[Start of section]

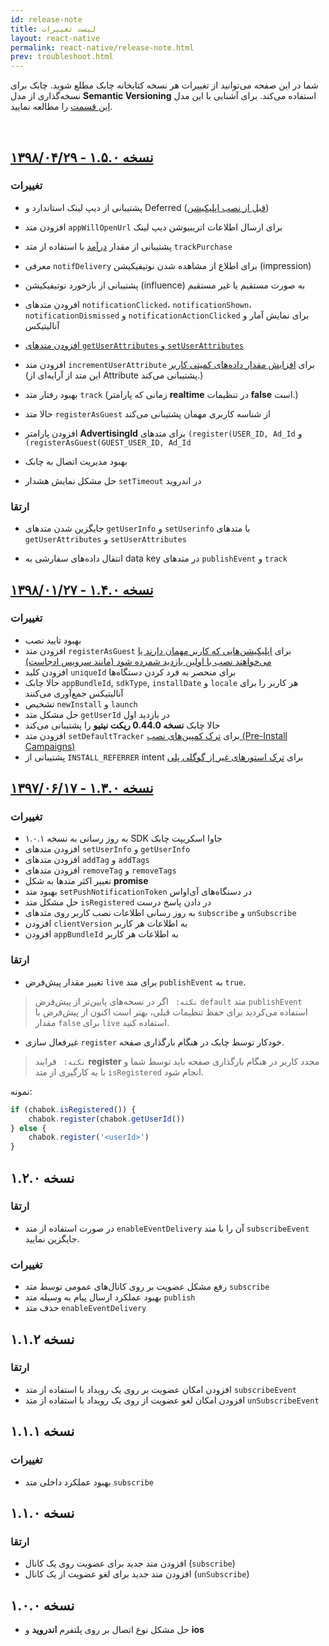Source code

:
 ```yaml
---
id: release-note
title: لیست تغییرات 
layout: react-native
permalink: react-native/release-note.html
prev: troubleshoot.html
---
```


شما در این صفحه می‌توانید از تغییرات هر نسخه کتابخانه چابک مطلع شوید. چابک برای نسخه‌گذاری از مدل **Semantic Versioning** استفاده می‌کند. برای آشنایی با این مدل [این قسمت](/react-native/sdk-setup.html#مدل-نسخهگذاری-در-چابک-semantic-versioning) را مطالعه نمایید.

<Br>

## [نسخه ۱.۵.۰ - ۱۳۹۸/۰۴/۲۹](https://github.com/chabokpush/chabok-client-rn-js/releases/tag/v1.5.0)

### تغییرات

- پشتیبانی از دیپ لینک استاندارد و Deferred ([قبل از نصب اپلیکیشن](/react-native/deeplink.html#دیپ-لینک-قبل-از-نصب-اپلیکیشن-deferred-deep-linking))

- افزودن متد `appWillOpenUrl` برای ارسال اطلاعات اتریبیوشن دیپ لینک

- پشتیبانی از مقدار [درآمد](/react-native/behavior-tracking.html#رصد-درآمد-tracking-revenue) با استفاده از متد `trackPurchase`

- معرفی `notifDelivery` برای اطلاع از مشاهده شدن نوتیفیکیشن (impression)

- پشتیبانی از بازخورد نوتیفیکیشن (influence) به صورت مستقیم یا غیر مستقیم

- افرودن متدهای `notificationClicked`، `notificationShown`، `notificationDismissed` و `notificationActionClicked` برای نمایش آمار و آنالیتیکس

- [افزودن متدهای `getUserAttributes` و `setUserAttributes`](/react-native/custom-data.html#مدیریت-اطلاعات-کاربر-user-attributes)

- افزودن متد `incrementUserAttribute` برای [افزایش مقدار داده‌های کمیتی کاربر](/react-native/custom-data.html#افزایش-دادههای-کمیتی-کاربر) (این متد از آرایه‌ای از Attribute پشتیبانی می‌کند.)

- بهبود رفتار متد `track` (زمانی که پارامتر **realtime** در تنظیمات **false** است.)

- حالا متد `registerAsGuest` از شناسه کاربری مهمان پشتیبانی می‌کند 

- افزودن پارامتر **AdvertisingId** برای متدهای `(register(USER_ID, Ad_Id` و `(registerAsGuest(GUEST_USER_ID, Ad_Id`

- بهبود مدیریت اتصال به چابک

- حل مشکل نمایش هشدار `setTimeout` در اندروید

### ارتقا

- جایگزین شدن متدهای `getUserInfo` و `setUserinfo` با متدهای `getUserAttributes` و `setUserAttributes`

- انتقال داده‌های سفارشی به data key در متدهای `publishEvent` و `track`

## [نسخه ۱.۴.۰ - ۱۳۹۸/۰۱/۲۷](https://github.com/chabokpush/chabok-client-rn-js/releases/tag/v1.4.0)

### تغییرات

- بهبود تایید نصب
- افزودن متد `registerAsGuest` برای [اپلیکیشن‌هایی که کاربر مهمان دارند یا می‌خواهند نصب با اولین بازدید شمرده شود (مانند سرویس ادجاست)](/react-native/tracker.html#ج--ثبت-کاربر-register-users)
- افزودن کلید `uniqueId` برای منحصر به فرد کردن دستگاه‌ها
- حالا چابک `appBundleId`, `sdkType`, `installDate` و `locale` هر کاربر را برای آنالیتیکس جمع‌آوری می‌کنند
- تشخیص `newInstall` و `launch`
- حل مشکل متد `getUserId` در بازدید اول
- حالا چابک **نسخه 0.44.0 ریکت نیتیو** را پشتیبانی می‌کند
- افزودن متد `setDefaultTracker` برای [ترک کمپین‌های نصب (Pre-Install Campaigns)](/react-native/tracker.html#روش-آیدی-ترکر-pre-install-campaigns)
- پشتیبانی از `INSTALL_REFERRER` intent برای [ترک استورهای غیر از گوگلی پلی](/android/tracker.html#استورهای-غیر-از-گوگل-پلی-third-party-app-stores)

## [نسخه ۱.۳.۰ - ۱۳۹۷/۰۶/۱۷](https://github.com/chabokpush/chabok-client-rn-js/releases/tag/1.3.0)

### تغییرات
- به روز رسانی به نسخه ۱.۰.۱ SDK جاوا‌ اسکریپت چابک
- افزودن متدهای `setUserInfo` و `getUserInfo` 
- افزودن متدهای `addTag` و `addTags`
- افزودن متدهای `removeTag` و `removeTags`
- تغییر اکثر متدها به شکل **promise** 
- بهبود متد `setPushNotificationToken` در دستگاه‌های آی‌او‌اس 
- حل مشکل متد `isRegistered` در دادن پاسخ درست
- به روز رسانی اطلاعات نصب کاربر روی متدهای `subscribe` و `unSubscribe`
- افزودن `clientVersion` به اطلاعات هر کاربر
- افزودن `appBundleId` به اطلاعات هر کاربر

### ارتقا

- تغییر مقدار پیش‌فرض `live` برای متد `publishEvent` به `true`.

> `نکته: ` اگر در نسخه‌های پایین‌تر از پیش‌فرض `default` متد `publishEvent` استفاده می‌کردید برای حفظ تنظیمات قبلی‌، بهتر است اکنون از پیش‌فرض با مقدار `false` برای `live` استفاده کنید.

- غیرفعال سازی `register` خودکار توسط چابک در هنگام بارگذاری صفحه.

> `نکته: ` فرایند **register** مجدد کاربر در هنگام بارگذاری صفحه باید توسط شما و با به کارگیری از متد `isRegistered` انجام شود.

نمونه:

```javascript
if (chabok.isRegistered()) {
    chabok.register(chabok.getUserId())
} else {
    chabok.register('<userId>')
}
```

## نسخه ۱.۲.۰
### ارتقا
* در صورت استفاده از متد `enableEventDelivery`  آن را با متد `subscribeEvent` جایگزین نمایید.

### تغییرات
* رفع مشکل عضویت بر روی کانال‌های عمومی توسط متد `subscribe`
* بهبود عملکرد ارسال پیام به وسیله متد `publish`
* حذف متد `enableEventDelivery`



## نسخه ۱.۱.۲
### ارتقا
* افزودن امکان عضویت بر روی یک رویداد با استفاده از متد `subscribeEvent`
* افزودن امکان لغو عضویت از روی یک رویداد با استفاده از متد `unSubscribeEvent`



## نسخه ۱.۱.۱
### تغییرات
* بهبود عملکرد داخلی متد `subscribe`


## نسخه ۱.۱.۰
### ارتقا
*  افزودن متد جدید برای عضویت روی یک کانال  (`subscribe`)
* افزودن متد جدید برای لغو عضویت از یک کانال (`unSubscribe`)


## نسخه ۱.۰.۰

* حل مشکل نوع اتصال بر روی پلتفرم **اندروید** و **ios**
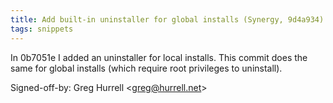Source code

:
 ```yaml
---
title: Add built-in uninstaller for global installs (Synergy, 9d4a934)
tags: snippets
---
```


In 0b7051e I added an uninstaller for local installs. This commit does the same for global installs (which require root privileges to uninstall).

Signed-off-by: Greg Hurrell &lt;greg@hurrell.net&gt;
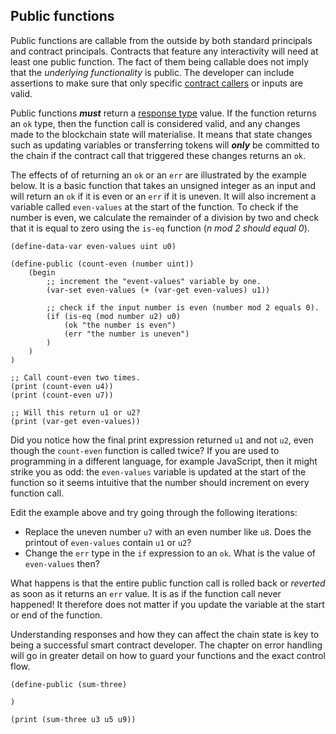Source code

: ## Public functions

Public functions are callable from the outside by both standard principals and
contract principals. Contracts that feature any interactivity will need at least
one public function. The fact of them being callable does not imply that the
_underlying functionality_ is public. The developer can include assertions to
make sure that only specific [contract callers](ch-03-00-keywords.md) or inputs
are valid.

Public functions _**must**_ return a
[response type](ch02-03-composite-types.md#responses) value. If the function
returns an `ok` type, then the function call is considered valid, and any
changes made to the blockchain state will materialise. It means that state
changes such as updating variables or transferring tokens will _**only**_ be
committed to the chain if the contract call that triggered these changes returns
an `ok`.

The effects of of returning an `ok` or an `err` are illustrated by the example
below. It is a basic function that takes an unsigned integer as an input and
will return an `ok` if it is even or an `err` if it is uneven. It will also
increment a variable called `even-values` at the start of the function. To check
if the number is even, we calculate the remainder of a division by two and check
that it is equal to zero using the `is-eq` function (_n mod 2 should equal 0_).

```Clarity
(define-data-var even-values uint u0)

(define-public (count-even (number uint))
	(begin
		;; increment the "event-values" variable by one.
		(var-set even-values (+ (var-get even-values) u1))
		
		;; check if the input number is even (number mod 2 equals 0).
		(if (is-eq (mod number u2) u0)
			(ok "the number is even")
			(err "the number is uneven")
		)
	)
)

;; Call count-even two times.
(print (count-even u4))
(print (count-even u7))

;; Will this return u1 or u2?
(print (var-get even-values))
```

Did you notice how the final print expression returned `u1` and not `u2`, even
though the `count-even` function is called twice? If you are used to programming
in a different language, for example JavaScript, then it might strike you as
odd: the `even-values` variable is updated at the start of the function so it
seems intuitive that the number should increment on every function call.

Edit the example above and try going through the following iterations:

- Replace the uneven number `u7` with an even number like `u8`. Does the
  printout of `even-values` contain `u1` or `u2`?
- Change the `err` type in the `if` expression to an `ok`. What is the value of
  `even-values` then?

What happens is that the entire public function call is rolled back or
_reverted_ as soon as it returns an `err` value. It is as if the function call
never happened! It therefore does not matter if you update the variable at the
start or end of the function.

Understanding responses and how they can affect the chain state is key to being
a successful smart contract developer. The chapter on error handling will go in
greater detail on how to guard your functions and the exact control flow.

```Clarity,{"validation_code":"(asserts! (is-eq (sum-three u3 u5 u7) (ok u15)) \"That does not seem right, try again...\")\n(asserts! (is-eq (sum-three u20 u30 u40) (ok u90)) \"Almost there, try again!\")","hint":"Write a function called 'sum-three' that sums 3 unsigned integers."}
(define-public (sum-three)

)

(print (sum-three u3 u5 u9))
```
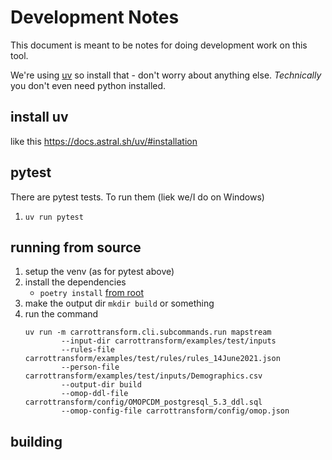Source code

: 
# Development Notes 

This document is meant to be notes for doing development work on this tool.

We're using [uv](https://docs.astral.sh/uv/) so install that - don't worry about anything else.
*Technically* you don't even need python installed.

## install uv

like this https://docs.astral.sh/uv/#installation

## pytest

There are pytest tests.
To run them (liek we/I do on Windows)

1. `uv run pytest`

## running from source

1. setup the venv (as for pytest above)
2. install the dependencies
    - `poetry install` [from root](.)
3. make the output dir `mkdir build` or something
3. run the command
    ```
    uv run -m carrottransform.cli.subcommands.run mapstream
            --input-dir carrottransform/examples/test/inputs
            --rules-file  carrottransform/examples/test/rules/rules_14June2021.json
            --person-file carrottransform/examples/test/inputs/Demographics.csv
            --output-dir build
            --omop-ddl-file carrottransform/config/OMOPCDM_postgresql_5.3_ddl.sql
            --omop-config-file carrottransform/config/omop.json
    ```


## building


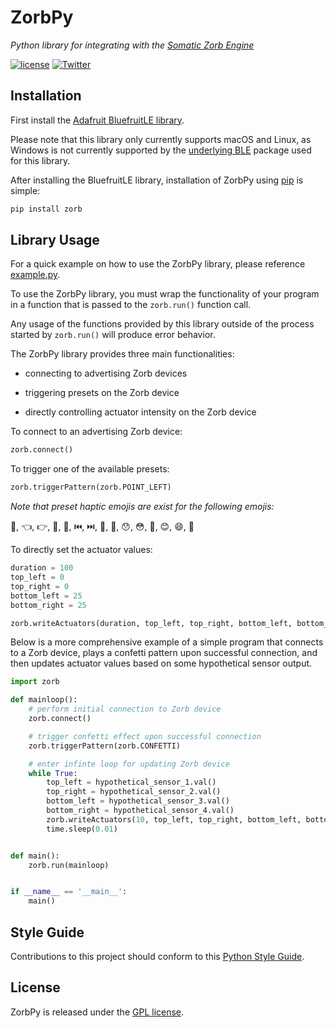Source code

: # ZorbPy

*Python library for integrating with the [Somatic Zorb Engine](https://zorbtouch.com)*

[![license](https://img.shields.io/github/license/mashape/apistatus.svg)](https://github.com/SomaticLabs/ZorbPy/blob/master/LICENSE)
[![Twitter](https://img.shields.io/badge/twitter-@SomaticLabs-orange.svg?style=flat)](http://twitter.com/SomaticLabs)

## Installation

First install the [Adafruit BluefruitLE library](https://github.com/adafruit/Adafruit_Python_BluefruitLE).

Please note that this library only currently supports macOS and Linux, as Windows is not currently supported by the [underlying BLE](https://github.com/adafruit/Adafruit_Python_BluefruitLE) package used for this library.

After installing the BluefruitLE library, installation of ZorbPy using [pip](https://pypi.org/project/pip/) is simple:

```sh
pip install zorb
```


## Library Usage

For a quick example on how to use the ZorbPy library, please reference [example.py](https://github.com/SomaticLabs/ZorbPy/blob/master/example.py).

To use the ZorbPy library, you must wrap the functionality of your program in a function that is passed to the `zorb.run()` function call.

Any usage of the functions provided by this library outside of the process started by `zorb.run()` will produce error behavior.


The ZorbPy library provides three main functionalities:

- connecting to advertising Zorb devices

- triggering presets on the Zorb device

- directly controlling actuator intensity on the Zorb device


To connect to an advertising Zorb device:
```python
zorb.connect()
```


To trigger one of the available presets:
```python
zorb.triggerPattern(zorb.POINT_LEFT)
```

*Note that preset haptic emojis are exist for the following emojis:*

🎊, 👈, 👉, 🤛, 🤜, ⏮️, ⏭️, 🙌, 👋, 😯, 😳, 😬, 😊, 😄, 🤣


To directly set the actuator values:
```python
duration = 100
top_left = 0
top_right = 0
bottom_left = 25
bottom_right = 25

zorb.writeActuators(duration, top_left, top_right, bottom_left, bottom_right)
```


Below is a more comprehensive example of a simple program that connects to a Zorb device, plays a confetti pattern upon successful connection, and then updates actuator values based on some hypothetical sensor output.
```python
import zorb

def mainloop():
    # perform initial connection to Zorb device
    zorb.connect()

    # trigger confetti effect upon successful connection
    zorb.triggerPattern(zorb.CONFETTI)

    # enter infinte loop for updating Zorb device
    while True:
        top_left = hypothetical_sensor_1.val()
        top_right = hypothetical_sensor_2.val()
        bottom_left = hypothetical_sensor_3.val()
        bottom_right = hypothetical_sensor_4.val()
        zorb.writeActuators(10, top_left, top_right, bottom_left, bottom_right)
        time.sleep(0.01)


def main():
    zorb.run(mainloop)


if __name__ == '__main__':
    main()
```

## Style Guide

Contributions to this project should conform to this [Python Style Guide](https://www.python.org/dev/peps/pep-0008/).

## License

ZorbPy is released under the [GPL license](https://github.com/SomaticLabs/ZorbPy/blob/master/LICENSE).
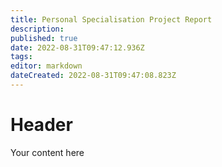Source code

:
 ```yaml
---
title: Personal Specialisation Project Report
description: 
published: true
date: 2022-08-31T09:47:12.936Z
tags: 
editor: markdown
dateCreated: 2022-08-31T09:47:08.823Z
---
```


# Header
Your content here
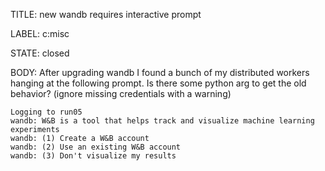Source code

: TITLE:
new wandb requires interactive prompt 

LABEL:
c:misc

STATE:
closed

BODY:
After upgrading wandb I found a bunch of my distributed workers hanging at the following prompt. Is there some python arg to get the old behavior? (ignore missing credentials with a warning)

```
Logging to run05
wandb: W&B is a tool that helps track and visualize machine learning experiments
wandb: (1) Create a W&B account
wandb: (2) Use an existing W&B account
wandb: (3) Don't visualize my results
```


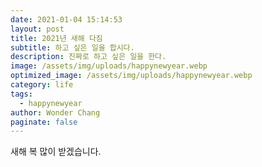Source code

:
 ```yaml
---
date: 2021-01-04 15:14:53
layout: post
title: 2021년 새해 다짐
subtitle: 하고 싶은 일을 합시다.
description: 진짜로 하고 싶은 일을 한다.
image: /assets/img/uploads/happynewyear.webp
optimized_image: /assets/img/uploads/happynewyear.webp
category: life
tags:
  - happynewyear
author: Wonder Chang
paginate: false
---
```

새해 복 많이 받겠습니다.
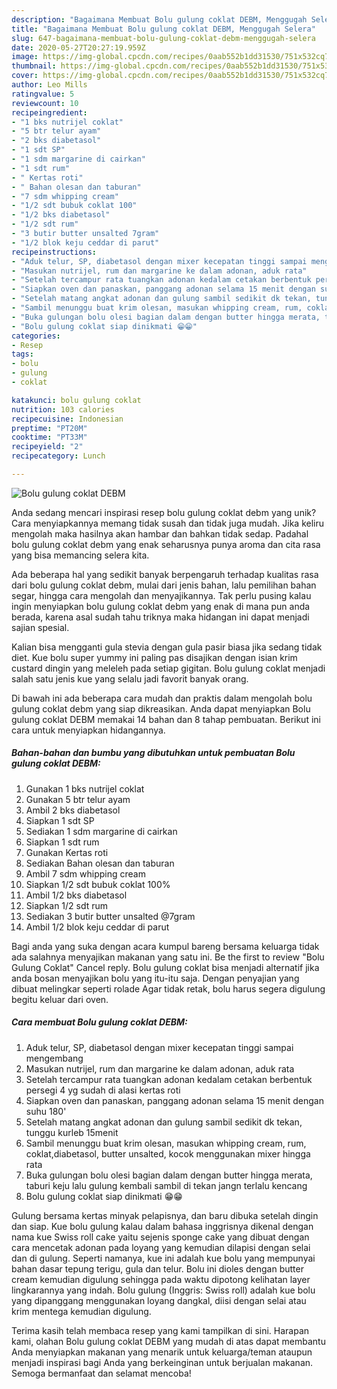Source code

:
 ```yaml
---
description: "Bagaimana Membuat Bolu gulung coklat DEBM, Menggugah Selera"
title: "Bagaimana Membuat Bolu gulung coklat DEBM, Menggugah Selera"
slug: 647-bagaimana-membuat-bolu-gulung-coklat-debm-menggugah-selera
date: 2020-05-27T20:27:19.959Z
image: https://img-global.cpcdn.com/recipes/0aab552b1dd31530/751x532cq70/bolu-gulung-coklat-debm-foto-resep-utama.jpg
thumbnail: https://img-global.cpcdn.com/recipes/0aab552b1dd31530/751x532cq70/bolu-gulung-coklat-debm-foto-resep-utama.jpg
cover: https://img-global.cpcdn.com/recipes/0aab552b1dd31530/751x532cq70/bolu-gulung-coklat-debm-foto-resep-utama.jpg
author: Leo Mills
ratingvalue: 5
reviewcount: 10
recipeingredient:
- "1 bks nutrijel coklat"
- "5 btr telur ayam"
- "2 bks diabetasol"
- "1 sdt SP"
- "1 sdm margarine di cairkan"
- "1 sdt rum"
- " Kertas roti"
- " Bahan olesan dan taburan"
- "7 sdm whipping cream"
- "1/2 sdt bubuk coklat 100"
- "1/2 bks diabetasol"
- "1/2 sdt rum"
- "3 butir butter unsalted 7gram"
- "1/2 blok keju ceddar di parut"
recipeinstructions:
- "Aduk telur, SP, diabetasol dengan mixer kecepatan tinggi sampai mengembang"
- "Masukan nutrijel, rum dan margarine ke dalam adonan, aduk rata"
- "Setelah tercampur rata tuangkan adonan kedalam cetakan berbentuk persegi 4 yg sudah di alasi kertas roti"
- "Siapkan oven dan panaskan, panggang adonan selama 15 menit dengan suhu 180&#39;"
- "Setelah matang angkat adonan dan gulung sambil sedikit dk tekan, tunggu kurleb 15menit"
- "Sambil menunggu buat krim olesan, masukan whipping cream, rum, coklat,diabetasol, butter unsalted, kocok menggunakan mixer hingga rata"
- "Buka gulungan bolu olesi bagian dalam dengan butter hingga merata, taburi keju lalu gulung kembali sambil di tekan jangn terlalu kencang"
- "Bolu gulung coklat siap dinikmati 😁😁"
categories:
- Resep
tags:
- bolu
- gulung
- coklat

katakunci: bolu gulung coklat 
nutrition: 103 calories
recipecuisine: Indonesian
preptime: "PT20M"
cooktime: "PT33M"
recipeyield: "2"
recipecategory: Lunch

---
```



![Bolu gulung coklat DEBM](https://img-global.cpcdn.com/recipes/0aab552b1dd31530/751x532cq70/bolu-gulung-coklat-debm-foto-resep-utama.jpg)

Anda sedang mencari inspirasi resep bolu gulung coklat debm yang unik? Cara menyiapkannya memang tidak susah dan tidak juga mudah. Jika keliru mengolah maka hasilnya akan hambar dan bahkan tidak sedap. Padahal bolu gulung coklat debm yang enak seharusnya punya aroma dan cita rasa yang bisa memancing selera kita.

Ada beberapa hal yang sedikit banyak berpengaruh terhadap kualitas rasa dari bolu gulung coklat debm, mulai dari jenis bahan, lalu pemilihan bahan segar, hingga cara mengolah dan menyajikannya. Tak perlu pusing kalau ingin menyiapkan bolu gulung coklat debm yang enak di mana pun anda berada, karena asal sudah tahu triknya maka hidangan ini dapat menjadi sajian spesial.

Kalian bisa mengganti gula stevia dengan gula pasir biasa jika sedang tidak diet. Kue bolu super yummy ini paling pas disajikan dengan isian krim custard dingin yang meleleh pada setiap gigitan. Bolu gulung coklat menjadi salah satu jenis kue yang selalu jadi favorit banyak orang.


Di bawah ini ada beberapa cara mudah dan praktis dalam mengolah bolu gulung coklat debm yang siap dikreasikan. Anda dapat menyiapkan Bolu gulung coklat DEBM memakai 14 bahan dan 8 tahap pembuatan. Berikut ini cara untuk menyiapkan hidangannya.

<!--inarticleads1-->

##### Bahan-bahan dan bumbu yang dibutuhkan untuk pembuatan Bolu gulung coklat DEBM:

1. Gunakan 1 bks nutrijel coklat
1. Gunakan 5 btr telur ayam
1. Ambil 2 bks diabetasol
1. Siapkan 1 sdt SP
1. Sediakan 1 sdm margarine di cairkan
1. Siapkan 1 sdt rum
1. Gunakan  Kertas roti
1. Sediakan  Bahan olesan dan taburan
1. Ambil 7 sdm whipping cream
1. Siapkan 1/2 sdt bubuk coklat 100%
1. Ambil 1/2 bks diabetasol
1. Siapkan 1/2 sdt rum
1. Sediakan 3 butir butter unsalted @7gram
1. Ambil 1/2 blok keju ceddar di parut


Bagi anda yang suka dengan acara kumpul bareng bersama keluarga tidak ada salahnya menyajikan makanan yang satu ini. Be the first to review &#34;Bolu Gulung Coklat&#34; Cancel reply. Bolu gulung coklat bisa menjadi alternatif jika anda bosan menyajikan bolu yang itu-itu saja. Dengan penyajian yang dibuat melingkar seperti rolade Agar tidak retak, bolu harus segera digulung begitu keluar dari oven. 

<!--inarticleads2-->

##### Cara membuat Bolu gulung coklat DEBM:

1. Aduk telur, SP, diabetasol dengan mixer kecepatan tinggi sampai mengembang
1. Masukan nutrijel, rum dan margarine ke dalam adonan, aduk rata
1. Setelah tercampur rata tuangkan adonan kedalam cetakan berbentuk persegi 4 yg sudah di alasi kertas roti
1. Siapkan oven dan panaskan, panggang adonan selama 15 menit dengan suhu 180&#39;
1. Setelah matang angkat adonan dan gulung sambil sedikit dk tekan, tunggu kurleb 15menit
1. Sambil menunggu buat krim olesan, masukan whipping cream, rum, coklat,diabetasol, butter unsalted, kocok menggunakan mixer hingga rata
1. Buka gulungan bolu olesi bagian dalam dengan butter hingga merata, taburi keju lalu gulung kembali sambil di tekan jangn terlalu kencang
1. Bolu gulung coklat siap dinikmati 😁😁


Gulung bersama kertas minyak pelapisnya, dan baru dibuka setelah dingin dan siap. Kue bolu gulung kalau dalam bahasa inggrisnya dikenal dengan nama kue Swiss roll cake yaitu sejenis sponge cake yang dibuat dengan cara mencetak adonan pada loyang yang kemudian dilapisi dengan selai dan di gulung. Seperti namanya, kue ini adalah kue bolu yang mempunyai bahan dasar tepung terigu, gula dan telur. Bolu ini dioles dengan butter cream kemudian digulung sehingga pada waktu dipotong kelihatan layer lingkarannya yang indah. Bolu gulung (Inggris: Swiss roll) adalah kue bolu yang dipanggang menggunakan loyang dangkal, diisi dengan selai atau krim mentega kemudian digulung. 

Terima kasih telah membaca resep yang kami tampilkan di sini. Harapan kami, olahan Bolu gulung coklat DEBM yang mudah di atas dapat membantu Anda menyiapkan makanan yang menarik untuk keluarga/teman ataupun menjadi inspirasi bagi Anda yang berkeinginan untuk berjualan makanan. Semoga bermanfaat dan selamat mencoba!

[End of section]

[EXERCISE]:
Across the entries above, tally the lines that contain the string "مهمان" and give that figure alone.

[RESULT FOR THIS TASK]:
2